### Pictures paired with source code
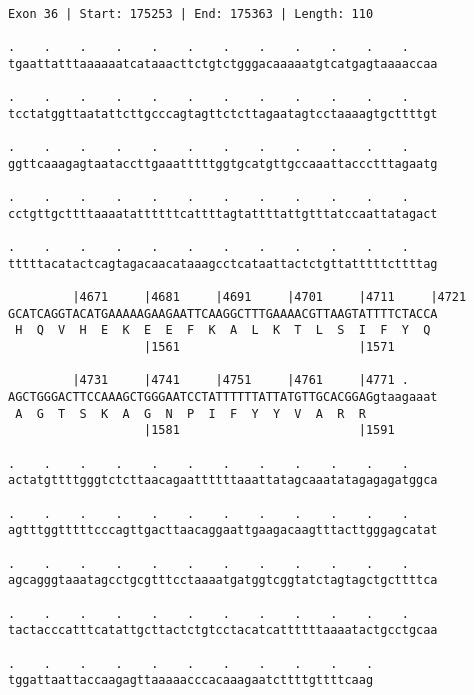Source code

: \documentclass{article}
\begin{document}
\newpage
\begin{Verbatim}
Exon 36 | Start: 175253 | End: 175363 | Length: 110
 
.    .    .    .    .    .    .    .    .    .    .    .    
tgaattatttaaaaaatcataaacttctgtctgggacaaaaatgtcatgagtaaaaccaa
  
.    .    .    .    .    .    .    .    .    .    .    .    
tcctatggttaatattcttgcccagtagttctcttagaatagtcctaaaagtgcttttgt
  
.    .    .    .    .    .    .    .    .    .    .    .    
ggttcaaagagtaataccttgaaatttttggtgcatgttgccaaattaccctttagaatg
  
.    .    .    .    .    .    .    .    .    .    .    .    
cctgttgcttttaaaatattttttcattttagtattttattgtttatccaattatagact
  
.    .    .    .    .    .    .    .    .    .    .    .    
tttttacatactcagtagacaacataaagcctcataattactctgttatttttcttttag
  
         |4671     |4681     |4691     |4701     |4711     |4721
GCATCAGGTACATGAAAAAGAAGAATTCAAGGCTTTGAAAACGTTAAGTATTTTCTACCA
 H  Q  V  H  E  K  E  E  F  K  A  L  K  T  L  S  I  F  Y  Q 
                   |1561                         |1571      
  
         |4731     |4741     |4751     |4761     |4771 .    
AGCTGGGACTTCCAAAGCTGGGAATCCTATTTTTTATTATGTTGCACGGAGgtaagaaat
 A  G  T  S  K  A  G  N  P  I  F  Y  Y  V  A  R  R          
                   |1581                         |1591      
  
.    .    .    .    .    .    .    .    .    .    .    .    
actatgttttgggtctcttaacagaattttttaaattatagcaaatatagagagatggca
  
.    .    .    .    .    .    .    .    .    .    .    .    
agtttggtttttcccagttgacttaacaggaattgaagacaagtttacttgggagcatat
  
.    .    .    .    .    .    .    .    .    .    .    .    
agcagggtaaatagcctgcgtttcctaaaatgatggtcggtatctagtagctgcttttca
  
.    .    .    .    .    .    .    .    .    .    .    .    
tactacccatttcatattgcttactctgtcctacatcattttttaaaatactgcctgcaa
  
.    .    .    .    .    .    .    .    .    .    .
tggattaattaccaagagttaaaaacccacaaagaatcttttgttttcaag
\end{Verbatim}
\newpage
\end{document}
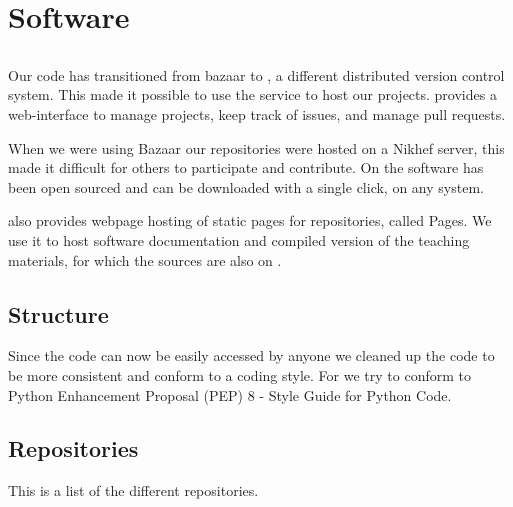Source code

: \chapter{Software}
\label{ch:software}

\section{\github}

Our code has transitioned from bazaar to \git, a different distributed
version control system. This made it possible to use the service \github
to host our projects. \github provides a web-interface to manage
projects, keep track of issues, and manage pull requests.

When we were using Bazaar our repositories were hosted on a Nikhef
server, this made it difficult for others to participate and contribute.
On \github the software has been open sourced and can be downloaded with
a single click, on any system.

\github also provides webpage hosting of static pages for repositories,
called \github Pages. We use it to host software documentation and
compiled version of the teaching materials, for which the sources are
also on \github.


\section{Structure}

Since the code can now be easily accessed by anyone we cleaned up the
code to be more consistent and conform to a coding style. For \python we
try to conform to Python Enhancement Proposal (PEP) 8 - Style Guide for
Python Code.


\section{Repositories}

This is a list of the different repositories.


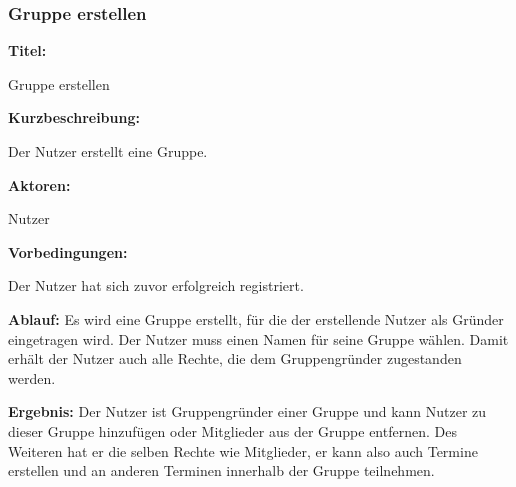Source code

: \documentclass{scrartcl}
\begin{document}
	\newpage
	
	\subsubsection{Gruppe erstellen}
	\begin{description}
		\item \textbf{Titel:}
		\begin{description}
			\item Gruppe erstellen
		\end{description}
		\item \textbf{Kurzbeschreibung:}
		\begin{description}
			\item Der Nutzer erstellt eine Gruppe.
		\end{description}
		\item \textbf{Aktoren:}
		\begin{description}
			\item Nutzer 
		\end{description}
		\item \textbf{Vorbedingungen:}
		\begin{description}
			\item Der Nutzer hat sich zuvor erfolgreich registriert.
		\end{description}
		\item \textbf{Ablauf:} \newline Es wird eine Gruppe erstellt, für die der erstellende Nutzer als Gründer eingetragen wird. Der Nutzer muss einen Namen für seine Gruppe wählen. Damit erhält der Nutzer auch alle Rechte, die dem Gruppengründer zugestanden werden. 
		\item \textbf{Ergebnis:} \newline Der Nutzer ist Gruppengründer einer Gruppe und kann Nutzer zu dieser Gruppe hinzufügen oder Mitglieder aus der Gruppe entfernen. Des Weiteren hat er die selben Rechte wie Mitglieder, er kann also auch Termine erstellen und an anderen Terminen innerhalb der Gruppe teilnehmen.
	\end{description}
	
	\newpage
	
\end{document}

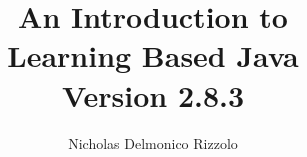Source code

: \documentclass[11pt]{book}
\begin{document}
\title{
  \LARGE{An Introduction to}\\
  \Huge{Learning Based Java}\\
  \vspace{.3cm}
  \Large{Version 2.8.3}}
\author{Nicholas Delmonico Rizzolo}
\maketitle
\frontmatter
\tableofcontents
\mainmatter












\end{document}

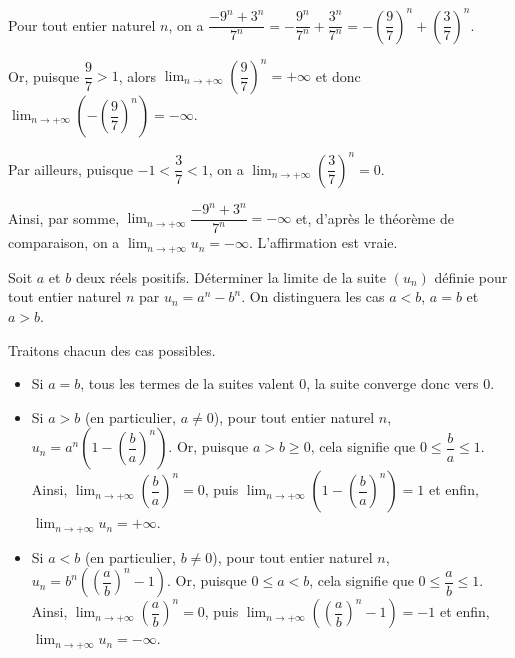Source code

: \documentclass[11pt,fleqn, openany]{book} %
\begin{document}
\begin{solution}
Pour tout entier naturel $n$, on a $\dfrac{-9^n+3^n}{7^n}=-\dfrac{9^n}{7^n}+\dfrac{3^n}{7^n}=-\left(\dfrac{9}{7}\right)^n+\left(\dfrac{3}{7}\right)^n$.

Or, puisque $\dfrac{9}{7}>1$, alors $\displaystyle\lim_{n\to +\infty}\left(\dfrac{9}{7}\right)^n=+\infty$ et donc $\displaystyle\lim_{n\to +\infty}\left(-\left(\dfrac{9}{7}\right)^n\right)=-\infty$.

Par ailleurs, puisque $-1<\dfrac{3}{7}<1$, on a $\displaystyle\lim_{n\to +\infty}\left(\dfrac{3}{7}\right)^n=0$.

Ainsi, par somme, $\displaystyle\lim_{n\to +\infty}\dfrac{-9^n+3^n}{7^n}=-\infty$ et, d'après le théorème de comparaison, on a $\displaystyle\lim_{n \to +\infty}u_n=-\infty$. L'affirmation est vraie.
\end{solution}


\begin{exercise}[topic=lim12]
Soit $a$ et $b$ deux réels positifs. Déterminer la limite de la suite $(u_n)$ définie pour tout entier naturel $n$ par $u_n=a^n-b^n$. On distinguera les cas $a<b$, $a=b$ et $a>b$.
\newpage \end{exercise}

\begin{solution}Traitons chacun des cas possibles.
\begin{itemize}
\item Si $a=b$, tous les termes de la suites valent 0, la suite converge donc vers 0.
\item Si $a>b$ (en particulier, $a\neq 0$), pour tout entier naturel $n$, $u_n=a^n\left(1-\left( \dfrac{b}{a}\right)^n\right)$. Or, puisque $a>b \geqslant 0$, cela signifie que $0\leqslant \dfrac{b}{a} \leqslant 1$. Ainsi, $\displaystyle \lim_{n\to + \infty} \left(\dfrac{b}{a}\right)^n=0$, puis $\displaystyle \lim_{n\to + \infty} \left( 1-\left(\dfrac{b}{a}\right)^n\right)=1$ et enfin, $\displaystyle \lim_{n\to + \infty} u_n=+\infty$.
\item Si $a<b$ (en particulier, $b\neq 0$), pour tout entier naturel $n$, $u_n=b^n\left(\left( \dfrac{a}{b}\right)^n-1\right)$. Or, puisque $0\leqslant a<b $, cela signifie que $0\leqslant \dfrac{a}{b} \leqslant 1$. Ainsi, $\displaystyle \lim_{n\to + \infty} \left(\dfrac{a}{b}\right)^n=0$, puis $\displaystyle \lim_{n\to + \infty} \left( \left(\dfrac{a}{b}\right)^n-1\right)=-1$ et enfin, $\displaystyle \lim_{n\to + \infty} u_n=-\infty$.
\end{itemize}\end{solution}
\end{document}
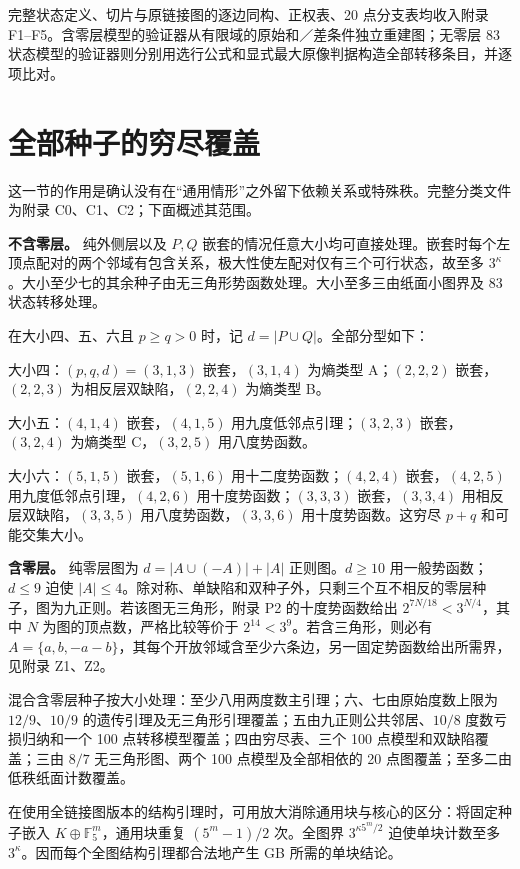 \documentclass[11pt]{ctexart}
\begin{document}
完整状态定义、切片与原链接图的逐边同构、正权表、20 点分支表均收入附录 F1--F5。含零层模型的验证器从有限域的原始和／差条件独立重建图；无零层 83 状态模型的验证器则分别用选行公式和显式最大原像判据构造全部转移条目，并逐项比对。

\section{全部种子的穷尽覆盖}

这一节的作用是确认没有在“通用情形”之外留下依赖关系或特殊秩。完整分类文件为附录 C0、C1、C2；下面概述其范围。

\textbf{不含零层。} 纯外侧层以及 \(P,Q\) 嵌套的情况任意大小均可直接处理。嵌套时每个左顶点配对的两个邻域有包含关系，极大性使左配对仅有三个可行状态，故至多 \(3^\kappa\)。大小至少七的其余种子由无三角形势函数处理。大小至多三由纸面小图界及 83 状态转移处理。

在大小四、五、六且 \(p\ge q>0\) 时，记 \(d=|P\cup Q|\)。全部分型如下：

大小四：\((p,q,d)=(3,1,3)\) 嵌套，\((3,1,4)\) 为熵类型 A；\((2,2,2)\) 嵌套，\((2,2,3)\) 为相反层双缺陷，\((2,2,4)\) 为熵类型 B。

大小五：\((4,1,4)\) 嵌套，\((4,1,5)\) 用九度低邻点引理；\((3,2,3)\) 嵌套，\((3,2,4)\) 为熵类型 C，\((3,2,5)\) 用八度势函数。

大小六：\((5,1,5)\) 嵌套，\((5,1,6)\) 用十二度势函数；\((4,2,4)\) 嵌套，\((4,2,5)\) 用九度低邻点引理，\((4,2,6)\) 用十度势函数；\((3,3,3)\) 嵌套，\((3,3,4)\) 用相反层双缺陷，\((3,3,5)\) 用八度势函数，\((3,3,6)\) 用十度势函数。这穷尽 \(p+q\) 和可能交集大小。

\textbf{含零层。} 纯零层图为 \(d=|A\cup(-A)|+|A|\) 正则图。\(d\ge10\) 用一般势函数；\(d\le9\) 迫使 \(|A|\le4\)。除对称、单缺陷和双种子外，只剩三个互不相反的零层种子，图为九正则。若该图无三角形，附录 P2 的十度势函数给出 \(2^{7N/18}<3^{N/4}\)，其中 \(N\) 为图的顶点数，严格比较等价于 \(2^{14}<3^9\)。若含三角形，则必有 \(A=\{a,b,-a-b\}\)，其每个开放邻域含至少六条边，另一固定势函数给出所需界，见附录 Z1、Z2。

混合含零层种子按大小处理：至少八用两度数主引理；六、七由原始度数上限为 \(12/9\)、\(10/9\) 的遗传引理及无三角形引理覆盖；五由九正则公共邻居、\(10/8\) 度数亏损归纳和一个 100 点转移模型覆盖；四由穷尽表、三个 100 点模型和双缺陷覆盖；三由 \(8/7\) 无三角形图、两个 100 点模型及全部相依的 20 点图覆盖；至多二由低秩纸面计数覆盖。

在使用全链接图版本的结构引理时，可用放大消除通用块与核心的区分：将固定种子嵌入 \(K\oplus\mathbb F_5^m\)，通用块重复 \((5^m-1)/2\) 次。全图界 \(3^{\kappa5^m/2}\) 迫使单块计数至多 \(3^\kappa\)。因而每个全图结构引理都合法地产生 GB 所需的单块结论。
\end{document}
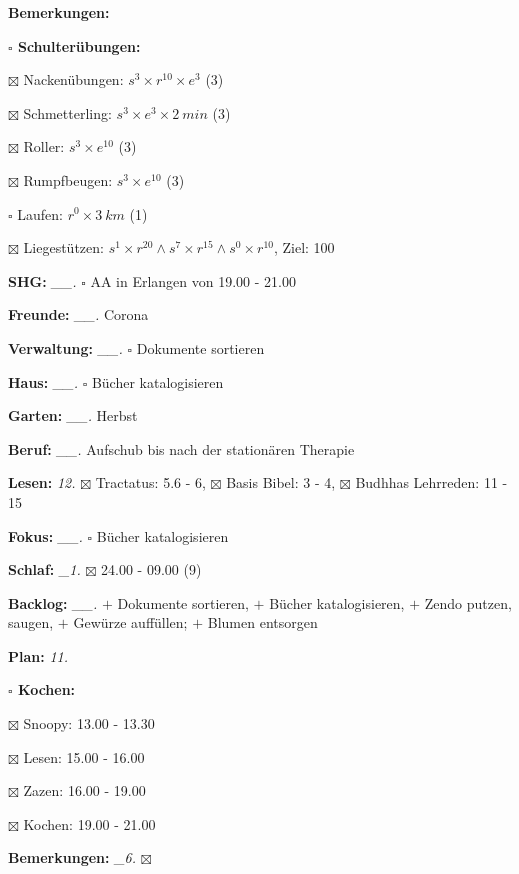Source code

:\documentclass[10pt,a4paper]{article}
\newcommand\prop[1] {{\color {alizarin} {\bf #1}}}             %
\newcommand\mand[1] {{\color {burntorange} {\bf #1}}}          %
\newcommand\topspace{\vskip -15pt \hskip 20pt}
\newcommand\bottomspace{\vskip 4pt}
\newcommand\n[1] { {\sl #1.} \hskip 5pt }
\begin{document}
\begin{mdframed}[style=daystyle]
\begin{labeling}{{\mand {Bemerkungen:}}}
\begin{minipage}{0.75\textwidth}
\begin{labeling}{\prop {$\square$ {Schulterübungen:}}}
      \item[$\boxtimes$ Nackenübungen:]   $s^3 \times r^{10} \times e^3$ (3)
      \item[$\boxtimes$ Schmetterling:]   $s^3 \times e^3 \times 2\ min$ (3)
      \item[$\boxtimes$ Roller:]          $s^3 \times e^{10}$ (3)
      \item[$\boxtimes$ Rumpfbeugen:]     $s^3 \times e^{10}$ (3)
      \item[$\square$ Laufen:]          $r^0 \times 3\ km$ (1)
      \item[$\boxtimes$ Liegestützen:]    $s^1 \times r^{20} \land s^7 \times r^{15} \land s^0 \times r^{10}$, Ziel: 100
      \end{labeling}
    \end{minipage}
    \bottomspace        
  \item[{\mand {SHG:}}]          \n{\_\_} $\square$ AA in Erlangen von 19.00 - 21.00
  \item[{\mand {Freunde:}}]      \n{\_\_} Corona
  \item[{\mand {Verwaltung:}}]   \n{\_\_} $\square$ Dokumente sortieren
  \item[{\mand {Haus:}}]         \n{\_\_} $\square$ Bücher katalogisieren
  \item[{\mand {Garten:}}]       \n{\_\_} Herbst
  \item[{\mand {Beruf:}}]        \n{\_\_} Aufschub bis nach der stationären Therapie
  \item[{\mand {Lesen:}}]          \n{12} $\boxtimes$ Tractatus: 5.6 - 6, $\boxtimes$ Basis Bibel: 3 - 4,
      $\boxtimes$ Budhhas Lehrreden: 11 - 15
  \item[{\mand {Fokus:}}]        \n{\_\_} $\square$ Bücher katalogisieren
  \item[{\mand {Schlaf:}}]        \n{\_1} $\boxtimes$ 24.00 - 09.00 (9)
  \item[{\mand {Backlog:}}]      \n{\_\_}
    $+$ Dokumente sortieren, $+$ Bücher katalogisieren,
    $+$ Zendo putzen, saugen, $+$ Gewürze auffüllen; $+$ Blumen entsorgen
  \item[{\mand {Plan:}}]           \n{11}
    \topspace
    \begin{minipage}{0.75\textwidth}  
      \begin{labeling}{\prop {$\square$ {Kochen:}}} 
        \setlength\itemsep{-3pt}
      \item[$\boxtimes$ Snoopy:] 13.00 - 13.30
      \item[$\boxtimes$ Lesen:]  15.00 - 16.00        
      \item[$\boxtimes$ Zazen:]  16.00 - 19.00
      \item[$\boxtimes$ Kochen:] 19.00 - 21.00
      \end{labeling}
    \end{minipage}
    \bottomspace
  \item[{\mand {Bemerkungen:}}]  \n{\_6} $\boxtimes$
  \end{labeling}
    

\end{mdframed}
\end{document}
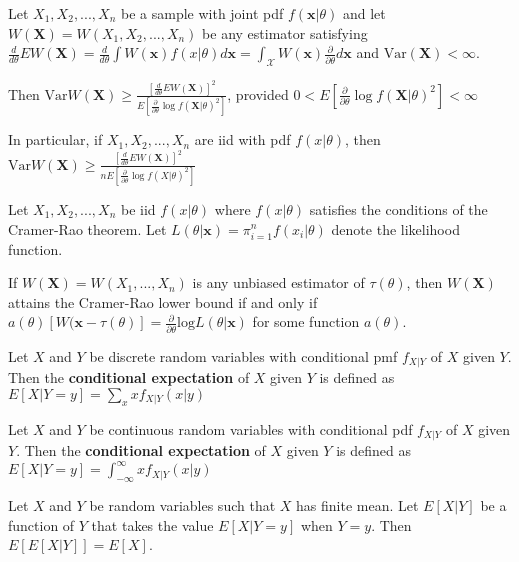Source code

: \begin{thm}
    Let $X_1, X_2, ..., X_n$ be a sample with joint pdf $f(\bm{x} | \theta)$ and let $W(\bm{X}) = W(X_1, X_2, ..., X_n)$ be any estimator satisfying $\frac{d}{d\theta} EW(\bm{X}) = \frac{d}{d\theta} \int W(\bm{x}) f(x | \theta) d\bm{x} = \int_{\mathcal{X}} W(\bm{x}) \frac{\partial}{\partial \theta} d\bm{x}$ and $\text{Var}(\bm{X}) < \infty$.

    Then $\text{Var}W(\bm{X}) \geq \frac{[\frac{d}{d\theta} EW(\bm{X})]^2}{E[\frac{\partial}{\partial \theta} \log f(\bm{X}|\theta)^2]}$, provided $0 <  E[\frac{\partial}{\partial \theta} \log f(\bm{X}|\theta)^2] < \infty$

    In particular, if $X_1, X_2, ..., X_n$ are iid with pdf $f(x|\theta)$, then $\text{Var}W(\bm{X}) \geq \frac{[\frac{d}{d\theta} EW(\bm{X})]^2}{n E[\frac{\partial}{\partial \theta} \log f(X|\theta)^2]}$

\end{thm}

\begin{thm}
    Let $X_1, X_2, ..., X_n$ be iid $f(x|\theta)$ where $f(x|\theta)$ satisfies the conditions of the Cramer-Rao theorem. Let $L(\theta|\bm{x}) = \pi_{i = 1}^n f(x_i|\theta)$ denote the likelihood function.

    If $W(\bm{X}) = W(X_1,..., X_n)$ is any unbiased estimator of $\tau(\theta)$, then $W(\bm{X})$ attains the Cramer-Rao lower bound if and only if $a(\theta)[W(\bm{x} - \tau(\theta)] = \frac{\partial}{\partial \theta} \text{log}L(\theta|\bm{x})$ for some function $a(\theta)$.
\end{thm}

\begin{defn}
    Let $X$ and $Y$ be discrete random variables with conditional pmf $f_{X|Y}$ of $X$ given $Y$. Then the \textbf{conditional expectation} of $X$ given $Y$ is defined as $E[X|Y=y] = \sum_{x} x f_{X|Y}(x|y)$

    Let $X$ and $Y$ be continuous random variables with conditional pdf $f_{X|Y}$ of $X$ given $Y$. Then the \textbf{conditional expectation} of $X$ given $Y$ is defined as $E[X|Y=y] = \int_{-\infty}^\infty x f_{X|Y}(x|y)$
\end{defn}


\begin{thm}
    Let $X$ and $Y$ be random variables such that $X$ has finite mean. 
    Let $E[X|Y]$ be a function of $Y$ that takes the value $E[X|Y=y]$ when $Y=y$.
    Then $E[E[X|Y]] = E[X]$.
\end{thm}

### Problem to work on
All lines of the records containing "kappa" should be shown.

### Response
\textbf{不含零层。} 纯外侧层以及 \(P,Q\) 嵌套的情况任意大小均可直接处理。嵌套时每个左顶点配对的两个邻域有包含关系，极大性使左配对仅有三个可行状态，故至多 \(3^\kappa\)。大小至少七的其余种子由无三角形势函数处理。大小至多三由纸面小图界及 83 状态转移处理。
在使用全链接图版本的结构引理时，可用放大消除通用块与核心的区分：将固定种子嵌入 \(K\oplus\mathbb F_5^m\)，通用块重复 \((5^m-1)/2\) 次。全图界 \(3^{\kappa5^m/2}\) 迫使单块计数至多 \(3^\kappa\)。因而每个全图结构引理都合法地产生 GB 所需的单块结论。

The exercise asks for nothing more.